“Slowly, I am afraid. I hope the noise is not disturbing you too much.”
“It is not disturbing me at all. I am too hard of hearing to be troubled by noises on the other side of walls.”
“That is a relief…” Elizabeth trailed off, for her eye had been caught by the sight of Lord Saye striding past the window. Colonel Fitzwilliam followed him with a lady on each arm. One was Miss Darcy; Elizabeth did not know the other.
“Is one of them Mr Darcy?” Lady Preston asked. She had extracted a lorgnette from somewhere and was using it to peer unabashedly at the party from next door.
“No,” Elizabeth replied, praying her scrutiny would be unnoticed. “They are his cousins, Lord Saye and Colonel Fitzwilliam.”

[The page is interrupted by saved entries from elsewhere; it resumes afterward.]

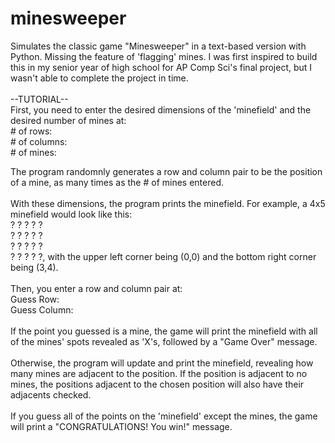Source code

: # minesweeper
Simulates the classic game "Minesweeper" in a text-based version with Python. Missing the feature of 'flagging' mines.
I was first inspired to build this in my senior year of high school for AP Comp Sci's final project, but I wasn't able to complete the project in time.<br />
<br />
--TUTORIAL--<br />
First, you need to enter the desired dimensions of the 'minefield' and the desired number of mines at:<br />
\# of rows:<br />
\# of columns:<br />
\# of mines:<br />

The program randomnly generates a row and column pair to be the position of a mine, as many times as the # of mines entered.<br />
<br />
With these dimensions, the program prints the minefield. For example, a 4x5 minefield would look like this:<br />
? ? ? ? ?<br />
? ? ? ? ?<br />
? ? ? ? ?<br />
? ? ? ? ?, with the upper left corner being (0,0) and the bottom right corner being (3,4).<br />
<br />
Then, you enter a row and column pair at:<br />
Guess Row:<br />
Guess Column:<br />
<br />
If the point you guessed is a mine, the game will print the minefield with all of the mines' spots revealed as 'X's, followed by a "Game Over" message.<br />
<br />
Otherwise, the program will update and print the minefield, revealing how many mines are adjacent to the position. If the position is adjacent to no mines, the positions adjacent to the chosen position will also have their adjacents checked.<br />
<br />
If you guess all of the points on the 'minefield' except the mines, the game will print a "CONGRATULATIONS! You win!" message.
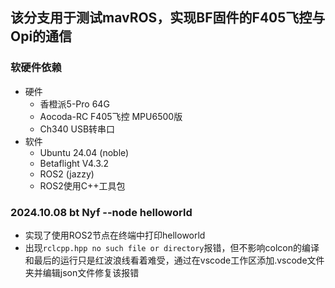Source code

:## 该分支用于测试mavROS，实现BF固件的F405飞控与Opi的通信
### 软硬件依赖
- 硬件
    - 香橙派5-Pro 64G
    - Aocoda-RC F405飞控 MPU6500版
    - Ch340 USB转串口
- 软件
    - Ubuntu 24.04 (noble)
    - Betaflight V4.3.2
    - ROS2 (jazzy)
    - ROS2使用C++工具包 
### 2024.10.08 bt Nyf --node helloworld
- 实现了使用ROS2节点在终端中打印helloworld
- 出现`rclcpp.hpp no such file or directory`报错，但不影响colcon的编译和最后的运行只是红波浪线看着难受，通过在vscode工作区添加.vscode文件夹并编辑json文件修复该报错

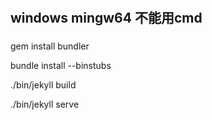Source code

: # 

## windows mingw64 不能用cmd

###
gem install bundler

bundle install --binstubs

./bin/jekyll build

./bin/jekyll serve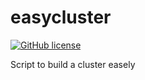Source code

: # easycluster

[![GitHub license](https://sinfallas.files.wordpress.com/2016/02/gpl.png)](https://github.com/sinfallas/easycluster/blob/master/LICENSE)


Script to build a cluster easely
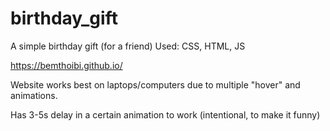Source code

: # birthday_gift

A simple birthday gift (for a friend)
Used: CSS, HTML, JS

https://bemthoibi.github.io/

Website works best on laptops/computers due to multiple "hover" and animations.

Has 3-5s delay in a certain animation to work (intentional, to make it funny)
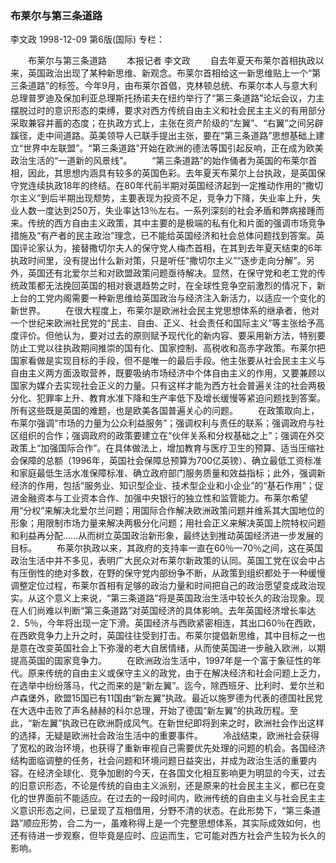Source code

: ### 布莱尔与第三条道路
李文政
1998-12-09
第6版(国际)
专栏：

　　布莱尔与第三条道路
　　本报记者  李文政
　　自去年夏天布莱尔首相执政以来，英国政治出现了某种新思维、新观念。布莱尔首相给这一新思维贴上一个“第三条道路”的标签。今年9月，由布莱尔首倡，克林顿总统、布莱尔本人与意大利总理普罗迪及保加利亚总理斯托扬诺夫在纽约举行了“第三条道路”论坛会议，力主摆脱过时的意识形态的束缚，要求对西方传统自由主义和社会民主主义的有用部分采取兼容并蓄的态度；在执政方式上，主张在资产阶级的“左翼”、“右翼”之间另辟蹊径，走中间道路。英美领导人已联手提出主张，要在“第三条道路”思想基础上建立“世界中左联盟”。“第三条道路”开始在欧洲的德法等国引起反响，正在成为欧美政治生活的“一道新的风景线”。
　　“第三条道路”的始作俑者为英国的布莱尔首相，因此，其思想内涵具有较多的英国色彩。去年夏天布莱尔上台执政，是英国保守党连续执政18年的终结。在80年代前半期对英国经济起到一定推动作用的“撒切尔主义”到后半期出现颓势，主要表现为投资不足，竞争力下降，失业率上升，失业人数一度达到250万，失业率达13％左右。一系列深刻的社会矛盾和弊病接踵而来。传统的西方自由主义政策，其中主要的是极端的私有化和片面的强调市场竞争措施及“有产者的民主政治”理念，已不能给英国经济和社会总体问题找到答案。英国评论家认为，接替撒切尔夫人的保守党人梅杰首相，在其到去年夏天结束的6年执政时间里，没有提出什么新对策，只是听任“撒切尔主义”“逐步走向分解”。另外，英国还有北爱尔兰和对欧盟政策问题亟待解决。显然，在保守党和老工党的传统政策都无法挽回英国的相对衰退趋势之时，在全球性竞争空前激烈的情况下，新上台的工党内阁需要一种新思维给英国政治与经济注入新活力，以适应一个变化的新世界。
　　在很大程度上，布莱尔是欧洲社会民主党思想体系的继承者，他对一个世纪来欧洲社民党的“民主、自由、正义、社会责任和国际主义”等主张给予高度评价。但他认为，要对过去的原则赋予现代化的新内容、要采用新方法，特别要防止工党以往执政期间推崇的国有化、国家控制、高税收和高赤字政策。布莱尔把国家看做是实现目标的手段，但不是唯一的最后手段。他主张要从社会民主主义与自由主义两方面汲取营养，既要吸纳市场经济中个体自由主义的作用，又要兼顾以国家为媒介去实现社会正义的力量。只有这样才能为西方社会普遍关注的社会两极分化、犯罪率上升、教育水准下降和生产率低下及增长缓慢等紧迫问题找到答案。所有这些既是英国的难题，也是欧美各国普遍关心的问题。
　　在政策取向上，布莱尔强调“市场的力量为公众利益服务”；强调权利与责任的联系；强调政府与社区组织的合作；强调政府的政策要建立在“伙伴关系和分权基础之上”；强调在外交政策上“加强国际合作”。在具体做法上，增加教育与医疗卫生的预算、适当压缩社会保障的总额（1996年，英国社会保障总预算为700亿英镑）、确立最低工资标准和家庭最低生活水准保障标准、确立政府部门服务质量和效益指标；此外，强调新经济的作用，包括“服务业、知识型企业、技术型企业和小企业”的“基石作用”；促进金融资本与工业资本合作、加强中央银行的独立性和监管能力。布莱尔希望用“分权”来解决北爱尔兰问题；用国际合作解决欧洲政策问题并维系其大国地位的形象；用限制市场力量来解决两极分化问题；用社会正义来解决英国上院特权问题和利益再分配……从而树立英国政治新形象，最终达到推动英国经济进一步发展的目标。
　　布莱尔执政以来，其政府的支持率一直在60％—70％之间，这在英国政治生活中并不多见，表明广大民众对布莱尔新政策的认同。英国工党在议会中占有压倒性的绝对多数，在野的保守党内部纷争不断，从政策到组织都处于一种缓慢调整定位过程，布莱尔首相有足够的政治力量和时间把自己的政治愿望变成政治现实。从这个意义上来说，“第三条道路”将是英国政治生活中较长久的政治现象。现在人们尚难以判断“第三条道路”对英国经济的具体影响。去年英国经济增长率达2．5％，今年将出现一定下滑。英国经济与西欧紧密相连，其出口60％在西欧，在西欧竞争力上升之时，英国往往受到打击。布莱尔提倡新思维，其中目标之一也是意在改变英国社会上下弥漫的老大自居情绪，从而使英国进一步融入欧洲，以期提高英国的国家竞争力。
　　在欧洲政治生活中，1997年是一个富于象征性的年代。原来传统的自由主义或保守主义的政党，由于在解决经济和社会问题上乏力，在选举中纷纷落马，代之而来的是“新左翼”。迄今，除西班牙、比利时、爱尔兰和卢森堡外，欧盟15国已有11国由“新左翼”执政。最近以施罗德为代表的德国社民党在大选中击败了声名赫赫的科尔总理，开始了德国“新左翼”的执政历程。至此，“新左翼”执政已在欧洲蔚成风气。在新世纪即将到来之时，欧洲社会作出这样的选择，无疑是欧洲社会政治生活中的重要事件。
　　冷战结束，欧洲社会获得了宽松的政治环境，也获得了重新审视自己需要优先处理的问题的机会。各国经济结构面临调整的任务，社会问题和环境问题日益突出，并成为政治生活的重要内容。在经济全球化、竞争加剧的今天，在各国文化相互影响更为明显的今天，过去的旧意识形态，不论是传统的自由主义派别，还是原来的社会民主主义，都已在变化的世界面前不能适应。在过去的一段时间内，欧洲传统的自由主义与社会民主主义意识形态之间，已呈现了互相借用，分野不清的状态。在此形势下，“第三条道路”顺应形势，合二为一，虽难称得上是一个完整思想体系，其实际成效如何，也还有待进一步观察，但毕竟是应时、应运而生，它可能对西方社会产生较为长久的影响。
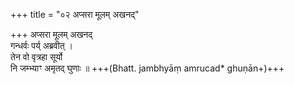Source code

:+++
title = "०२ अप्सरा मूलम् अखनद्"

+++
अप्सरा मूलम् अखनद्  
गन्धर्वः पर्य् अब्रवीत् ।  
तेन वो वृत्रहा सूर्यो  
नि जम्भ्याꣳ अमृतद् घुणाः ॥ +++(Bhatt. jambhyāṃ amrucad* ghuṇān+)+++
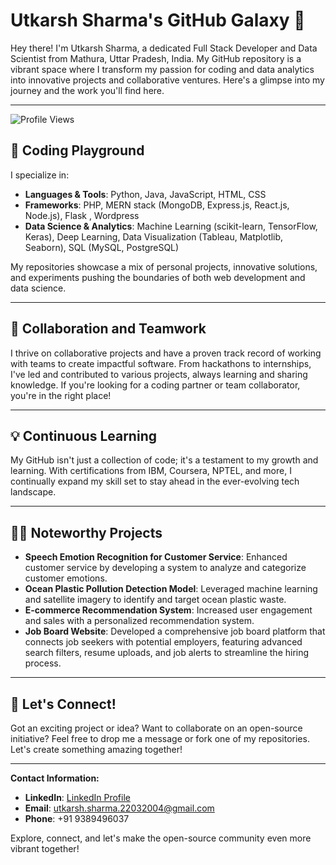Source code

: # Utkarsh Sharma's GitHub Galaxy 🌌

Hey there! I'm Utkarsh Sharma, a dedicated Full Stack Developer and Data Scientist from Mathura, Uttar Pradesh, India. My GitHub repository is a vibrant space where I transform my passion for coding and data analytics into innovative projects and collaborative ventures. Here's a glimpse into my journey and the work you'll find here.

---
![Profile Views](https://komarev.com/ghpvc/?username=your-github-username&color=brightgreen)
## 🚀 Coding Playground
I specialize in:
- **Languages & Tools**: Python, Java, JavaScript, HTML, CSS
- **Frameworks**: PHP, MERN stack (MongoDB, Express.js, React.js, Node.js), Flask , Wordpress
- **Data Science & Analytics**: Machine Learning (scikit-learn, TensorFlow, Keras), Deep Learning, Data Visualization (Tableau, Matplotlib, Seaborn), SQL (MySQL, PostgreSQL)

My repositories showcase a mix of personal projects, innovative solutions, and experiments pushing the boundaries of both web development and data science.

---

## 🧩 Collaboration and Teamwork
I thrive on collaborative projects and have a proven track record of working with teams to create impactful software. From hackathons to internships, I've led and contributed to various projects, always learning and sharing knowledge. If you're looking for a coding partner or team collaborator, you're in the right place!

---

## 💡 Continuous Learning
My GitHub isn't just a collection of code; it's a testament to my growth and learning. With certifications from IBM, Coursera, NPTEL, and more, I continually expand my skill set to stay ahead in the ever-evolving tech landscape.

---

## 👩‍💻 Noteworthy Projects
- **Speech Emotion Recognition for Customer Service**: Enhanced customer service by developing a system to analyze and categorize customer emotions.
- **Ocean Plastic Pollution Detection Model**: Leveraged machine learning and satellite imagery to identify and target ocean plastic waste.
- **E-commerce Recommendation System**: Increased user engagement and sales with a personalized recommendation system.
- **Job Board Website**: Developed a comprehensive job board platform that connects job seekers with potential employers, featuring advanced search filters, resume uploads, and job alerts to streamline the hiring process.
---

## 🌟 Let's Connect!
Got an exciting project or idea? Want to collaborate on an open-source initiative? Feel free to drop me a message or fork one of my repositories. Let's create something amazing together!

---

**Contact Information:**
- **LinkedIn**: [LinkedIn Profile](#)
- **Email**: utkarsh.sharma.22032004@gmail.com
- **Phone**: +91 9389496037

Explore, connect, and let's make the open-source community even more vibrant together!

<!--
**uspandit/uspandit** is a ✨ _special_ ✨ repository because its `README.md` (this file) appears on your GitHub profile.

Here are some ideas to get you started:

- 🔭 I’m currently working on ...
- 🌱 I’m currently learning ...
- 👯 I’m looking to collaborate on ...
- 🤔 I’m looking for help with ...
- 💬 Ask me about ...
- 📫 How to reach me: ...
- 😄 Pronouns: ...
- ⚡ Fun fact: ...
-->
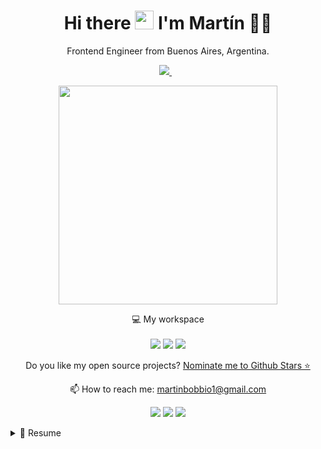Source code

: 
<h1 align='center'>
  Hi there <img src="https://user-images.githubusercontent.com/1303154/88677602-1635ba80-d120-11ea-84d8-d263ba5fc3c0.gif" width="30"> I'm Martín 👨‍💻
</h1>

<p align='center'>
  Frontend Engineer from Buenos Aires, Argentina.
</p>



<p align='center'>
  
  <a href="https://www.linkedin.com/in/martinbobbio">
    <img src="https://img.shields.io/badge/linkedin-%230077B5.svg?&style=for-the-badge&logo=linkedin&logoColor=white" />
  </a>&nbsp;&nbsp;
  
</p>

<p align='center'>
  <a href="#"><img src="https://github-readme-stats.vercel.app/api?username=martinbobbio&show_icons=true&count_private=true&theme=dark" width="350"></a>
</p>

<p align='center'>
  💻 My workspace<br/><br/>
  <img src="https://img.shields.io/badge/macbook%20pro-orange.svg?&style=for-the-badge&logo=apple&logoColor=white" />
  <img src="https://img.shields.io/badge/Intel%20I7%20-red.svg?&style=for-the-badge&logo=intel&logoColor=white" />
  <img src="https://img.shields.io/badge/RAM-16GB-%230071C5.svg?&style=for-the-badge&logoColor=white" />
</p>

<p align='center'>
  Do you like my open source projects? <a href='https://stars.github.com/nominate/'>Nominate me to Github Stars ⭐</a>
</p>


<p align='center'>
  📫 How to reach me: <a href='mailto:martinbobbio1@gmail.com'>martinbobbio1@gmail.com</a>
</p>
<p align='center'>
  <a href="#"><img src="https://badges.pufler.dev/visits/martinbobbio/profile"></a>
  <a href="#"><img src="https://badges.pufler.dev/years/martinbobbio"></a>
  <a href="#"><img src="https://badges.pufler.dev/repos/martinbobbio"></a>
</p>

<details>
  <summary>📃 Resume</summary>


## Education

- 📖 **Analista en Sistemas**\
📆 2015 - 2018\
📍 **Escuela Da Vinci** - Buenos Aires, Argentina

- 📖 **Tecnologías de la información**\
📆 2019 - 2021\
📍 **Universidad Palermo** - Buenos Aires, Argentina


## Experience

- 👨‍💻 **Developer Frontend**\
📆 2021 - moment\
📍 **Ripio** - Buenos Aires, Argentina
 
 - 👨‍💻 **Developer Frontend**\
📆 2019 - 2021\
📍 **Banco Galicia** - Buenos Aires, Argentina
 
- 👨‍💻 **Developer Jr.**\
📆 2017 - 2019\
📍 **Varcelona** - Buenos Aires, Argentina

## Technical information

<img align="right" src="https://img.shields.io/badge/Ubuntu-E95420?logo=ubuntu&logoColor=white" />
<img align="right" src="https://img.shields.io/badge/Windows-0078D6?logo=windows&logoColor=white" />
<img align="right" src="https://img.shields.io/badge/MacOS-0078D6?logo=apple&logoColor=white" />

**Operating Systems**
  
<img align="right" src="https://img.shields.io/badge/Python-3498DB?logo=python&logoColor=white" />
<img align="right" src="https://img.shields.io/badge/Flask-181717?logo=flask&logoColor=white" />
<img align="right" src="https://img.shields.io/badge/Slack-4A154B?logo=slack&logoColor=white" />
<img align="right" src="https://img.shields.io/badge/Github-181717?logo=github&logoColor=white" />
<img align="right" src="https://img.shields.io/badge/Java-E34F26?logo=java&logoColor=white" />
<img align="right" src="https://img.shields.io/badge/Pycharm-181717?logo=pycharm&logoColor=white" />
<img align="right" src="https://img.shields.io/badge/MySQL-3498DB?logo=mysql&logoColor=white" />
<img align="right" src="https://img.shields.io/badge/Linux-181717?logo=linux&logoColor=white" />
<img align="right" src="https://img.shields.io/badge/Docker-3498DB?logo=docker&logoColor=white" />
  
**Skills**


</details>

Mr Darcy soon came into view, however, and he also had a young lady on his arm. An extraordinarily handsome, very finely dressed lady. They were smiling and laughing gaily with each other, which struck Elizabeth, for Mr Darcy did not often laugh. The whole scene brought an odd, flustery feeling to her gut. Hastily she rose, wishing for escape from Lady Preston and her keen eye.
“But now they have gone out, I had better see what Mr Tucker wants. Thank you so much for the tea.”
Darcy was in a foul humour. It had begun the instant he emerged, dripping wet, from the sea and had not yet shown any sign of abating. As if he had not been humbled enough already! Elizabeth had called outevery conceivable fault in his character, pride being chief among them, but did it follow that even the pride he took in his personal appearance must be dismantled? Was it necessary that he be robbed of all dignity? The care with which he presented himself to the world as a respectable gentleman, master of a great estate, and descendant of a noble family—done away with completely as he was bared, literally as well as figuratively, in front of the woman he loved.
If only his forays to Benjamin and Gerald’s had not rendered what she saw beneath his clinging shirt as unappealing as what she had seen in his character. He had continued exercising: swimming, farther up the beach where fewer people ventured, and occasionally running up the hills on the outskirts of town. He could not yet see any improvement—but then, he had not thought his figure much altered to begin with. Only Saye’s incessant teasing had made him aware of the danger of growing stout.
“Be not offended by Darcy’s silence, ladies,” Fitzwilliam said. “He has had a bad few days.”
“I was not offended in the least,” replied Miss Hawkridge. “Indeed, I had not noticed that he was any graver than usual.”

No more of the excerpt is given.